After using the frequency filter on the nominal categorical features and creating dummified features, I repeated the same process for ordinal categorical features. However, ordinal features often have intra-relational and contextual information among its classes that can make a numerical encoding approach worth considering. When using an ordinal encoder, the frequency filter is not applied, as classes are all contained within the original variable, just relabeled as numbers. In this case, I tried it both ways in order to test which would work the best for this dataset.
Eliminating Outlier Observations using Cook’s Distance
By this point, I have finished feature engineering and my data is machine-learning ready. However, while I have curated features and classes, I have not culled or modified observations beyond imputing median values for null values in my quantitative features.

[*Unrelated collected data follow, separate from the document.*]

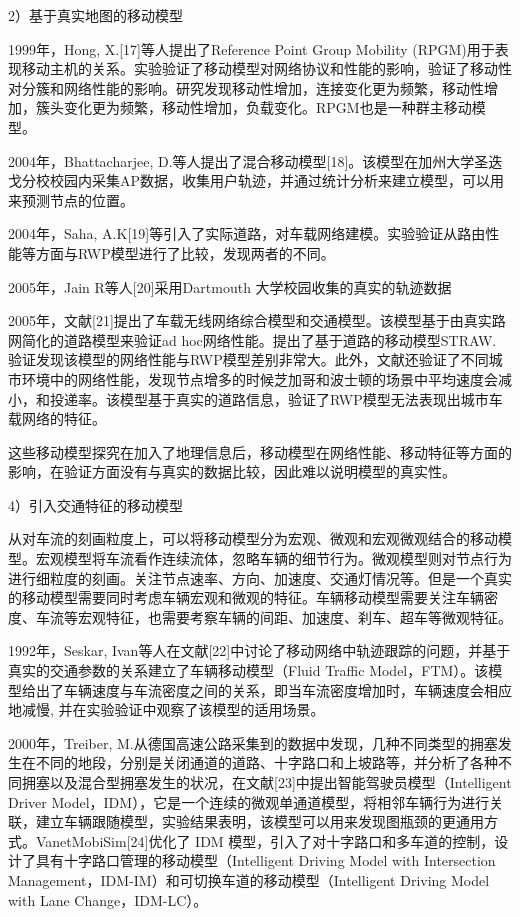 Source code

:  2）基于真实地图的移动模型
 
 1999年，Hong, X.[17]等人提出了Reference Point Group Mobility (RPGM)用于表现移动主机的关系。实验验证了移动模型对网络协议和性能的影响，验证了移动性对分簇和网络性能的影响。研究发现移动性增加，连接变化更为频繁，移动性增加，簇头变化更为频繁，移动性增加，负载变化。RPGM也是一种群主移动模型。

2004年，Bhattacharjee, D.等人提出了混合移动模型[18]。该模型在加州大学圣迭戈分校校园内采集AP数据，收集用户轨迹，并通过统计分析来建立模型，可以用来预测节点的位置。

2004年，Saha, A.K[19]等引入了实际道路，对车载网络建模。实验验证从路由性能等方面与RWP模型进行了比较，发现两者的不同。

2005年，Jain R等人[20]采用Dartmouth 大学校园收集的真实的轨迹数据

2005年，文献[21]提出了车载无线网络综合模型和交通模型。该模型基于由真实路网简化的道路模型来验证ad hoc网络性能。提出了基于道路的移动模型STRAW. 验证发现该模型的网络性能与RWP模型差别非常大。此外，文献还验证了不同城市环境中的网络性能，发现节点增多的时候芝加哥和波士顿的场景中平均速度会减小，和投递率。该模型基于真实的道路信息，验证了RWP模型无法表现出城市车载网络的特征。

这些移动模型探究在加入了地理信息后，移动模型在网络性能、移动特征等方面的影响，在验证方面没有与真实的数据比较，因此难以说明模型的真实性。
 
4）引入交通特征的移动模型

从对车流的刻画粒度上，可以将移动模型分为宏观、微观和宏观微观结合的移动模型。宏观模型将车流看作连续流体，忽略车辆的细节行为。微观模型则对节点行为进行细粒度的刻画。关注节点速率、方向、加速度、交通灯情况等。但是一个真实的移动模型需要同时考虑车辆宏观和微观的特征。车辆移动模型需要关注车辆密度、车流等宏观特征，也需要考察车辆的间距、加速度、刹车、超车等微观特征。

1992年，Seskar, Ivan等人在文献[22]中讨论了移动网络中轨迹跟踪的问题，并基于真实的交通参数的关系建立了车辆移动模型（Fluid Traffic Model，FTM）。该模型给出了车辆速度与车流密度之间的关系，即当车流密度增加时，车辆速度会相应地减慢, 并在实验验证中观察了该模型的适用场景。

2000年，Treiber, M.从德国高速公路采集到的数据中发现，几种不同类型的拥塞发生在不同的地段，分别是关闭通道的道路、十字路口和上坡路等，并分析了各种不同拥塞以及混合型拥塞发生的状况，在文献[23]中提出智能驾驶员模型（Intelligent Driver Model，IDM），它是一个连续的微观单通道模型，将相邻车辆行为进行关联，建立车辆跟随模型，实验结果表明，该模型可以用来发现图瓶颈的更通用方式。VanetMobiSim[24]优化了 IDM 模型，引入了对十字路口和多车道的控制，设计了具有十字路口管理的移动模型（Intelligent  Driving  Model  with Intersection Management，IDM-IM）和可切换车道的移动模型（Intelligent Driving Model with Lane Change，IDM-LC）。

My next step was to trim outliers that could have an outsized impact on a machine learning model – especially given this dataset’s relatively small sample size. However, with over 80 features, simply looking for sale price outliers using a gaussian distribution would not encompass the larger picture – a house can be very expensive and justified in its expense by its features. The answer is to use a method that sees if the house price is an outlier to the model. I decided to use Cook’s Distance on a multiple linear regression model in order to gauge which observations were outliers.
Cook’s Distance (formula shown to the right) compares an observation’s residual values with its leverage in changing the linear prediction of the model. When both residuals and leverage are high, then the observation will have a high Cook’s Distance, showing that observation has an exaggerated influence on the model.
A typical filter threshold is to filter any observation whose Cook’s Distance is above 4/n (with n being the number of observations). This can eliminate egregious outliers as seen in the Residual plots below, reduce the range of residuals, create more uniform distributions, and improve R2 significantly.
We can also see how much more uniform the outlier influence is after applying a Cook’s Distance filter in the Outlier Detection plots. This process ultimately eliminates 80 observations from our original 1460. While this seems like a lot of trimming on an already small dataset, the improvement of R2 seems to justify the sample size decrease.
HyperTransformation Tuning: A New Approach for Machine Learning Model Optimization
Even with a smaller dataset, non-linear machine learning algorithms can take a long time to run on even a moderately equipped laptop. HyperParameter Tuning only exacerbates this issue, with GridSearchCV often taking over 10 hours to test several permutations of hyperparameters - and often, one needs to use GridSearchCV more than once. Furthermore, there is little intuition in HyperParameter Tuning that allows one to guess which hyperparameters will work for a given dataset, so every tuning is largely guesswork. Furthermore, if one is testing multiple models, hyperparameter insights gained in one machine learning model do not transfer to another model. As such, I wanted to find another approach that could get similar results without waiting hours for marginal improvements.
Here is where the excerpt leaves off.